High-Tech Exodus Exposes Cracks in Israel’s War Economy

TEHRAN (Tasnim) – Israel’s ongoing genocidal war and rising taxes are driving an accelerating exodus of international companies, particularly in the high-tech sector, according to the Hebrew daily Maariv.

The paper reported that in recent weeks there has been a surge in layoffs across Israel’s technology industry.

While some firms claim the cuts are part of global restructuring to improve efficiency, in occupied territories the pace has been markedly faster.

The prolonged conflict and mounting international pressure to cut investment in Israel have compounded the decline in the tech sector.

The contraction is also hitting support industries such as restaurants, retail, and other services tied to technology hubs.

During years of growth, office complexes were built across Israeli occupied lands in places like Bnei Brak, Ra’anana, Herzliya, Kfar Saba and Holon to attract high-tech firms.

These companies not only generated major revenues but also sustained thousands of secondary jobs.

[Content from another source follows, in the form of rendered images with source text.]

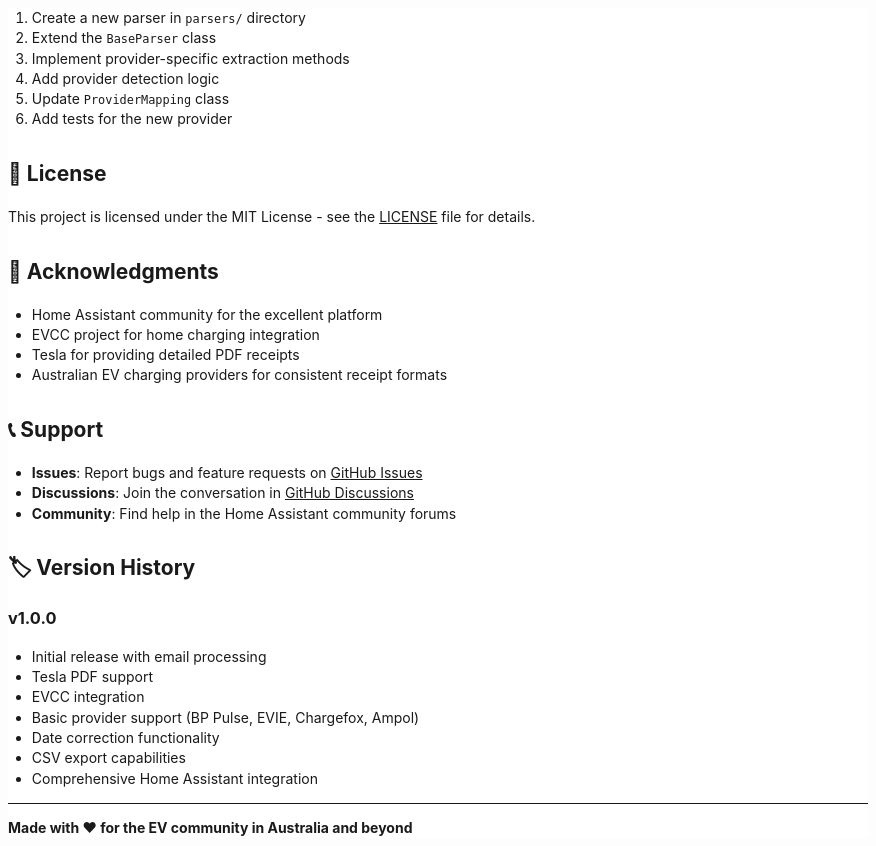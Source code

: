 1. Create a new parser in `parsers/` directory
2. Extend the `BaseParser` class
3. Implement provider-specific extraction methods
4. Add provider detection logic
5. Update `ProviderMapping` class
6. Add tests for the new provider

## 📄 License

This project is licensed under the MIT License - see the [LICENSE](LICENSE) file for details.

## 🙏 Acknowledgments

- Home Assistant community for the excellent platform
- EVCC project for home charging integration
- Tesla for providing detailed PDF receipts
- Australian EV charging providers for consistent receipt formats

## 📞 Support

- **Issues**: Report bugs and feature requests on [GitHub Issues](https://github.com/your-username/ha-ev-charging-extractor/issues)
- **Discussions**: Join the conversation in [GitHub Discussions](https://github.com/your-username/ha-ev-charging-extractor/discussions)
- **Community**: Find help in the Home Assistant community forums

## 🏷️ Version History

### v1.0.0
- Initial release with email processing
- Tesla PDF support
- EVCC integration
- Basic provider support (BP Pulse, EVIE, Chargefox, Ampol)
- Date correction functionality
- CSV export capabilities
- Comprehensive Home Assistant integration

---

**Made with ❤️ for the EV community in Australia and beyond**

Now, reduced demand for office space, partial shifts to remote work, and mass layoffs are triggering waves of business closures and leaving empty properties across Israel.

Some projects, especially outside Tel Aviv, never secured tenants at all; construction was halted midway, leaving unfinished “shell” buildings abandoned.

With war dragging on, authorities are moving to impose new property taxes on these deserted sites, claiming they are “fully built,” even as large swathes of Israel’s once-boasted technology sector collapse under isolation and investor flight.